Living in this blizzard of Tweets, I have to remind myself that doing really creative work requires a certain amount of silence, even boredom. There has to be space in which things can occur, and if you are constantly talking about what you are doing, you can’t really listen, at least not as much as you need to do deep work.  (Which is maybe why my earliest work was so lose and prolific. After all no one was chasing me to do other projects then. They didn’t know I was alive. Which was more desirable than I knew at the time.)

The first question that seems to pop up around about any creative idea seems to be, How can I support/sell this?
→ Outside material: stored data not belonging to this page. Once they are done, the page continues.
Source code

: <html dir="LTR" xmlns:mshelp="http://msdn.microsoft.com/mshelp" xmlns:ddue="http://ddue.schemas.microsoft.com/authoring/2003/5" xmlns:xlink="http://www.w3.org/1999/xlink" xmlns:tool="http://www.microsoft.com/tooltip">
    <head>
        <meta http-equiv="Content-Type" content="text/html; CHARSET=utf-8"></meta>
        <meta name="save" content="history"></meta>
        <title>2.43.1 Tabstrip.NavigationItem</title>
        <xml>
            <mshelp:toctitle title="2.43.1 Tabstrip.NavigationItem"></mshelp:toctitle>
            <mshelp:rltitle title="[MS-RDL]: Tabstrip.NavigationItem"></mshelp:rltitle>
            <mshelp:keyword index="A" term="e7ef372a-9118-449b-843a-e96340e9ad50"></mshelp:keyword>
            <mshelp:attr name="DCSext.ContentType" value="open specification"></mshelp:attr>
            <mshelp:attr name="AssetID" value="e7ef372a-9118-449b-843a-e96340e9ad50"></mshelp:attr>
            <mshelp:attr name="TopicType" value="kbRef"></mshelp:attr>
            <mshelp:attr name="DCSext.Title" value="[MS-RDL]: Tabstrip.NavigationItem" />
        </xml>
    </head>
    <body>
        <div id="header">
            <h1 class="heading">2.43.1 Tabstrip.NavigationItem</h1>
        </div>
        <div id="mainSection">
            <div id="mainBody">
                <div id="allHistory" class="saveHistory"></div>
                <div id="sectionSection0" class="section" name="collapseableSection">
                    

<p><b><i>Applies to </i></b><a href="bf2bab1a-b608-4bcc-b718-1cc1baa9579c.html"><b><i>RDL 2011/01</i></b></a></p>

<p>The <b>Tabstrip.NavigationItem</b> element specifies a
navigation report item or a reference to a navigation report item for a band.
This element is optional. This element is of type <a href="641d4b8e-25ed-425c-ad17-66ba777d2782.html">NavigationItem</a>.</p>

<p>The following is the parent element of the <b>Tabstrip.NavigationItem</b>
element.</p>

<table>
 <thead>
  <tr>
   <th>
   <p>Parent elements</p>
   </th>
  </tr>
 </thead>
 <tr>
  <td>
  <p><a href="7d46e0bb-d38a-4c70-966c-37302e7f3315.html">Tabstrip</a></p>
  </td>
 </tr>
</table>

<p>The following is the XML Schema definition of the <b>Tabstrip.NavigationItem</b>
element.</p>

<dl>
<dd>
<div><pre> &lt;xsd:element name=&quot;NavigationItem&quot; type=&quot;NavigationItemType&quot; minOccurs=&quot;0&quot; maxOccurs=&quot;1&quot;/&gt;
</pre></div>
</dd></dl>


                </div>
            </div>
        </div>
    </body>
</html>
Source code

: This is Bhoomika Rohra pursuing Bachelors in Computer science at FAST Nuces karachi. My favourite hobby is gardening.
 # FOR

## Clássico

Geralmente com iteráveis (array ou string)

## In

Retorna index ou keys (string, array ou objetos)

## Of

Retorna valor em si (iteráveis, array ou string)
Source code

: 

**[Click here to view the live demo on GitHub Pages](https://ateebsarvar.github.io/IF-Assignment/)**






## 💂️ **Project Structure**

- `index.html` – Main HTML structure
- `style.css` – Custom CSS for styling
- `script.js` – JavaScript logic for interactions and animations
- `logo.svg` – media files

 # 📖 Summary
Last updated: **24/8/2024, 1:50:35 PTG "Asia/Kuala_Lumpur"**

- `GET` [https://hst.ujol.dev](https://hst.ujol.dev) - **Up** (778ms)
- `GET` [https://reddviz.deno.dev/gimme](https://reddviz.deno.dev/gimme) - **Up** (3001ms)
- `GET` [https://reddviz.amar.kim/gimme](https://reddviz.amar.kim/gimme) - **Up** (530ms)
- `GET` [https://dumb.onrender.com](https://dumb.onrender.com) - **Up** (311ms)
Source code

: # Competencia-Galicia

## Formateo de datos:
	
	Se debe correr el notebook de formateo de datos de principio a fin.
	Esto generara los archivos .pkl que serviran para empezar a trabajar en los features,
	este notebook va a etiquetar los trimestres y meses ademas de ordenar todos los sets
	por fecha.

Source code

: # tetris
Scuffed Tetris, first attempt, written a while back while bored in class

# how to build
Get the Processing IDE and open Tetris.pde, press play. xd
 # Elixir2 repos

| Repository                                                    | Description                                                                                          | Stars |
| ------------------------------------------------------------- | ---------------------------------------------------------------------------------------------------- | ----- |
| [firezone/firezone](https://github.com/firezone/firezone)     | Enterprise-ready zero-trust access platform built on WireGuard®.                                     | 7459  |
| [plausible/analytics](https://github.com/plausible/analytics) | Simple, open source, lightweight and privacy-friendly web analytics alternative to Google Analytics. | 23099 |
It’s a fair question, but perhaps it shouldn’t be the first question.

Although it seems a bit cloudy just now, photography is an amazing mirror, and it can reflect the most subtle and broad phenomena. It still amazes me when a single still image, resonates it a way that takes one into other lives, other worlds, atmospheres, things that can’t be said any other way. Take a look at Roy deCarava’s Hallway. Try to say something about it. The closest I got was when I tried to write a poem about it, but believe me it wasn’t as powerful as the picture. It is a kind of photograph that I think can you can only get to by first being quiet. That’s how it works on the viewer too.

There’s a time to show, to promote, to “monetize”, but it’s not all the time, and it’s not the creative time.
Think of that old Zen koan. It may be that if a tree falls in the forest it makes no sound, but the tree sure knows things have changed.